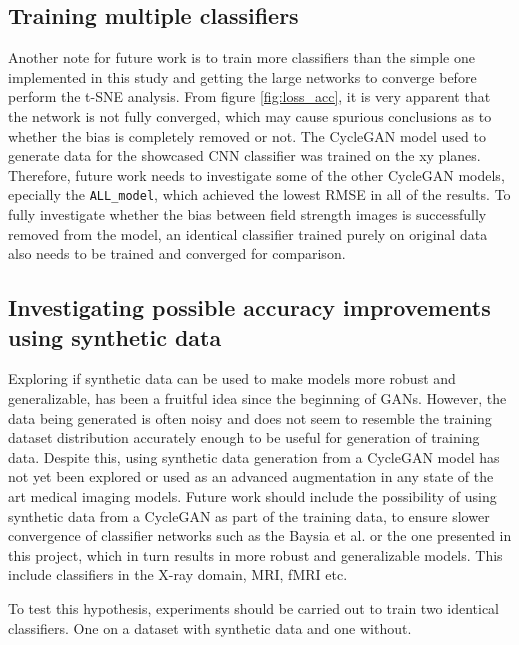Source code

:\documentclass[11pt, fleqn, titlepage]{article}
\newcommand{\1}[1]{\mathds{1}\left[#1\right]}
\begin{document}
\subsection{Training multiple classifiers}\label{future_work_mult}


Another note for future work is to train more classifiers than the simple one implemented in this study and getting the large networks to converge before perform the t-SNE analysis. From figure \ref{fig:loss_acc}, it is very apparent that the network is not fully converged, which may cause spurious conclusions as to whether the bias is completely removed or not. The CycleGAN model used to generate data for the showcased CNN classifier was trained on the xy planes. Therefore, future work needs to investigate some of the other CycleGAN models, epecially the \texttt{ALL\_model}, which achieved the lowest RMSE in all of the results. To fully investigate whether the bias between field strength images is successfully removed from the model, an identical classifier trained purely on original data also needs to be trained and converged for comparison.

\subsection{Investigating possible accuracy improvements using synthetic data}

Exploring if synthetic data can be used to make models more robust and generalizable, has been a fruitful idea since the beginning of GANs. However, the data being generated is often  noisy and does not seem to resemble the training dataset distribution accurately enough to be useful for generation of training data. Despite this, using synthetic data generation from a CycleGAN model has not yet been explored or used as an advanced augmentation in any state of the art medical imaging models. %
Future work should include the possibility of using synthetic data from a CycleGAN as part of the training data, to ensure slower convergence of classifier networks such as the Baysia et al. or the one presented in this project, which in turn results in more robust and generalizable models. This include classifiers in the X-ray domain, MRI, fMRI etc.

To test this hypothesis, experiments should be carried out to train two identical classifiers. One on a dataset with synthetic data and one without.
\newpage
\end{document}
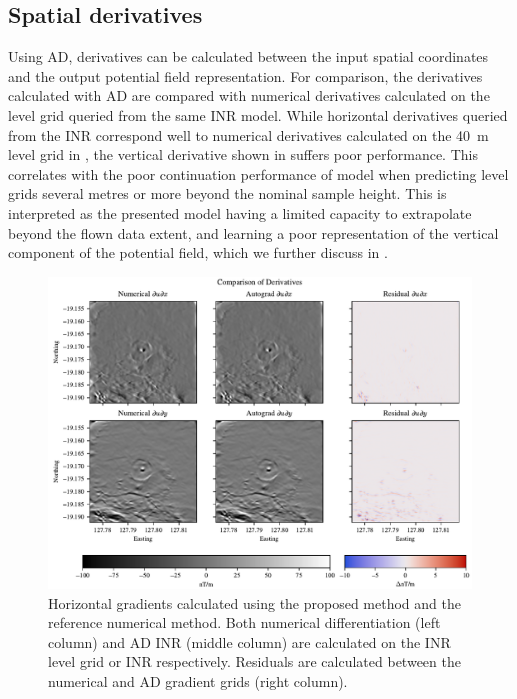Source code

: 

\subsection{Spatial derivatives}
Using AD, derivatives can be calculated between the input spatial coordinates and the output potential field representation.
For comparison, the derivatives calculated with AD are compared with numerical derivatives calculated on the level grid queried from the same INR model.
While horizontal derivatives queried from the INR correspond well to numerical derivatives calculated on the \qty{40}{\m} level grid in , the vertical derivative shown in  suffers poor performance.
This correlates with the poor continuation performance of model when predicting level grids several metres or more beyond the nominal sample height.
This is interpreted as the presented model having a limited capacity to extrapolate beyond the flown data extent, and learning a poor representation of the vertical component of the potential field, which we further discuss in .

\begin{landscape}
    \begin{figure}[hbtp]
        \centering{}
        \includegraphics[width=0.8\linewidth]{fig/p3/P864_dh_comparison.pdf}
        \caption[Horizontal derivatives]{Horizontal gradients calculated using the proposed method and the reference numerical method.
            Both numerical differentiation (left column) and AD INR (middle column) are calculated on the INR level grid or INR respectively.
            Residuals are calculated between the numerical and AD gradient grids (right column).}
        \label{fig:horigrad}
    \end{figure}
\end{landscape}

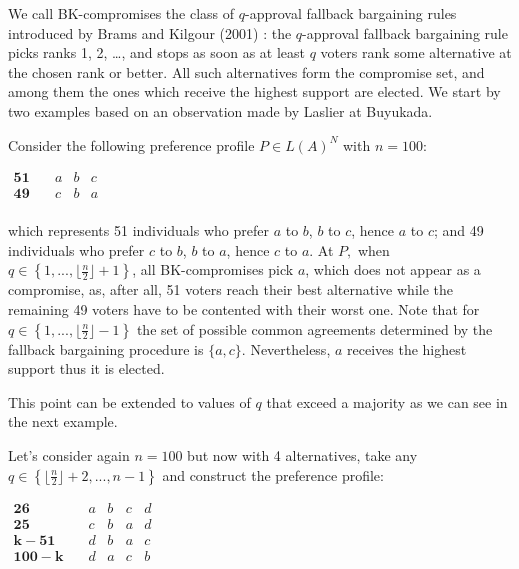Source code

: \documentclass[version=3.21, pagesize, notitlepage, twoside=off, bibliography=totoc, DIV=calc, fontsize=12pt, a4paper]{scrartcl}
\begin{document}
We call BK-compromises the class of $q$-approval fallback bargaining rules introduced by Brams and Kilgour (2001) \cite{Brams2001}: the $q$-approval fallback bargaining rule picks ranks 1, 2, …, and stops as soon as at least $q$ voters rank some alternative at the chosen rank or better. All such alternatives form the compromise set, and among them the ones which receive the highest support are elected.
We start by two examples based on an observation made by Laslier at Buyukada. 
\begin{example}
	Consider the following preference profile $P\in L(A)^{N}$ with $n=100$:
	\begin{center}
		$
		\begin{array}{cccc}
		\mathbf{51} \quad &a&b&c\\
		\mathbf{49} \quad &c&b&a\\
		\end{array}
		$
	\end{center}
	which represents 51 individuals who prefer $a$ to $b$, $b$ to $c$, hence $a$ to $c$; and 49 individuals who prefer $c$ to $b$, $b$ to $a$, hence $c$ to $a $. At $P,$ when $q\in \left\{ 1,..., \lfloor \frac{n}{2}\rfloor +1\right\} $, all BK-compromises pick $a$, which does not appear as a compromise, as, after all, 51 voters reach their best alternative while the remaining 49 voters have to be contented with their worst one. Note that for $q\in \left\{ 1,..., \lfloor \frac{n}{2}\rfloor -1 \right\} $ the set of possible common agreements determined by the fallback bargaining procedure is $\{a,c\}$. Nevertheless, $a$ receives the highest support thus it is elected.
\end{example}

This point can be extended to values of $q$ that exceed a majority as we can see in the next example.

\begin{example}
	Let's consider again $n=100$ but now with 4 alternatives, take any $q\in \left\{ \lfloor \frac{n}{2}\rfloor +2,..., n-1\right\} $ and construct the preference profile:
	\begin{center}
		$
		\begin{array}{ccccc}
		\mathbf{26} \quad &a&b&c&d\\
		\mathbf{25} \quad &c&b&a&d\\
		\mathbf{k-51} \quad &d&b&a&c\\
		\mathbf{100-k} \quad &d&a&c&b\\
		\end{array}
		$
	\end{center}
\end{example}
\end{document}

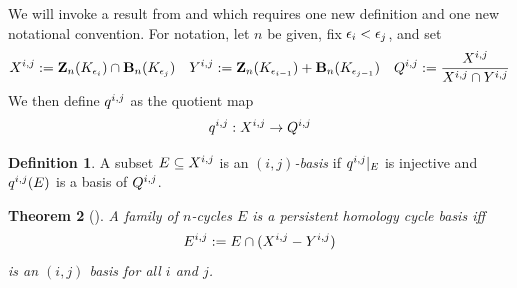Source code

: \documentclass[11pt,onecolumn]{article}
\newtheorem{theorem}{Theorem}[section] %
\newtheorem{lemma}[theorem]{Lemma}
\newenvironment{proof}{{\em Proof:}}{\hfill{\hfill\rule{2mm}{2mm}}}
\newcommand{\Boundaries}[0]{\mathbf{B}}
\newcommand{\Cycles}[0]{\mathbf{Z}}
\newcommand{\optimalrep}{\mathbf{x}}
\newcommand{\cycle}{{\mathbf z}}
\theoremstyle{plain}
\theoremstyle{definition}
\newtheorem{definition}[theorem]{Definition}
\begin{document}
We will invoke a result from \cite{eirene} and \cite{henselman2017} which requires one new definition and one new notational convention.  For notation, let $n$ be given, fix ${\epsilon_i} < {\epsilon_j}$, and set
    \begin{align*}
        \xij: = \Cycles_n(K_\ei) \cap \Boundaries_n(K_\ej)
        &&
        \yij: = \Cycles_n(K_\eineg) + \Boundaries_n(K_\ejneg)
        &&
        \Qij: = \frac{\xij}{\xij \cap \yij}
    \end{align*}
We then define $q^{i, j}$ as the quotient map 
    \begin{align*}
        \qij:   \xij \to \Qij %
    \end{align*}


\begin{definition}
A subset $E \subseteq X^{i, j}$  is an \emph{$(i,j)$-basis} if $q^{i, j}|_E$ is injective and $q^{i, j}(E)$ is a basis of $Q^{i,j}$.  
\end{definition}







\begin{theorem}[\cite{eirene, henselman2017}]
\label{thm:phindependencecharacterization}
A family of $n$-cycles $E$ is a persistent homology cycle basis iff
    \begin{align*}
        E^{i,j} := E \cap (X^{i, j} - Y^{i, j})
    \end{align*}
is an $(i,j)$ basis for all $i$ and $j$.
\end{theorem}
\end{document}
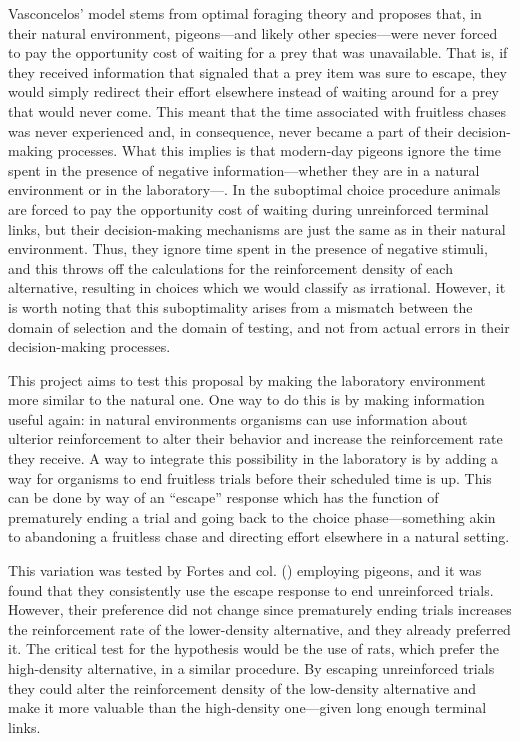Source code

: \documentclass[a4paper,12pt]{article}
\begin{document}
Vasconcelos' model stems from optimal foraging theory and proposes that, in their natural environment, pigeons---and likely other species---were never forced to pay the opportunity cost of waiting for a prey that was unavailable. That is, if they received information that signaled that a prey item was sure to escape, they would simply redirect their effort elsewhere instead of waiting around for a prey that would never come. This meant that the time associated with fruitless chases was never experienced and, in consequence, never became a part of their decision-making processes. What this implies is that modern-day pigeons ignore the time spent in the presence of negative information---whether they are in a natural environment or in the laboratory---. In the suboptimal choice procedure animals are forced to pay the opportunity cost of waiting during unreinforced terminal links, but their decision-making mechanisms are just the same as in their natural environment. Thus, they ignore time spent in the presence of negative stimuli, and this throws off the calculations for the reinforcement density of each alternative, resulting in choices which we would classify as irrational. However, it is worth noting that this suboptimality arises from a mismatch between the domain of selection and the domain of testing, and not from actual errors in their decision-making processes.

This project aims to test this proposal by making the laboratory environment more similar to the natural one. One way to do this is by making information useful again: in natural environments organisms can use information about ulterior reinforcement to alter their behavior and increase the reinforcement rate they receive. A way to integrate this possibility in the laboratory is by adding a way for organisms to end fruitless trials before their scheduled time is up. This can be done by way of an ``escape'' response which has the function of prematurely ending a trial and going back to the choice phase---something akin to abandoning a fruitless chase and directing effort elsewhere in a natural setting.

This variation was tested by Fortes and col. (\citeyear{Fortes2017}) employing pigeons, and it was found that they consistently use the escape response to end unreinforced trials. However, their preference did not change since prematurely ending trials increases the reinforcement rate of the lower-density alternative, and they already preferred it. The critical test for the hypothesis would be the use of rats, which prefer the high-density alternative, in a similar procedure. By escaping unreinforced trials they could alter the reinforcement density of the low-density alternative and make it more valuable than the high-density one---given long enough terminal links.
\end{document}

______

Exercise: Filter the listing above for the string "beyond" and copy every matching line.

Reply to the exercise:
This correlates with the poor continuation performance of model when predicting level grids several metres or more beyond the nominal sample height.
This is interpreted as the presented model having a limited capacity to extrapolate beyond the flown data extent, and learning a poor representation of the vertical component of the potential field, which we further discuss in .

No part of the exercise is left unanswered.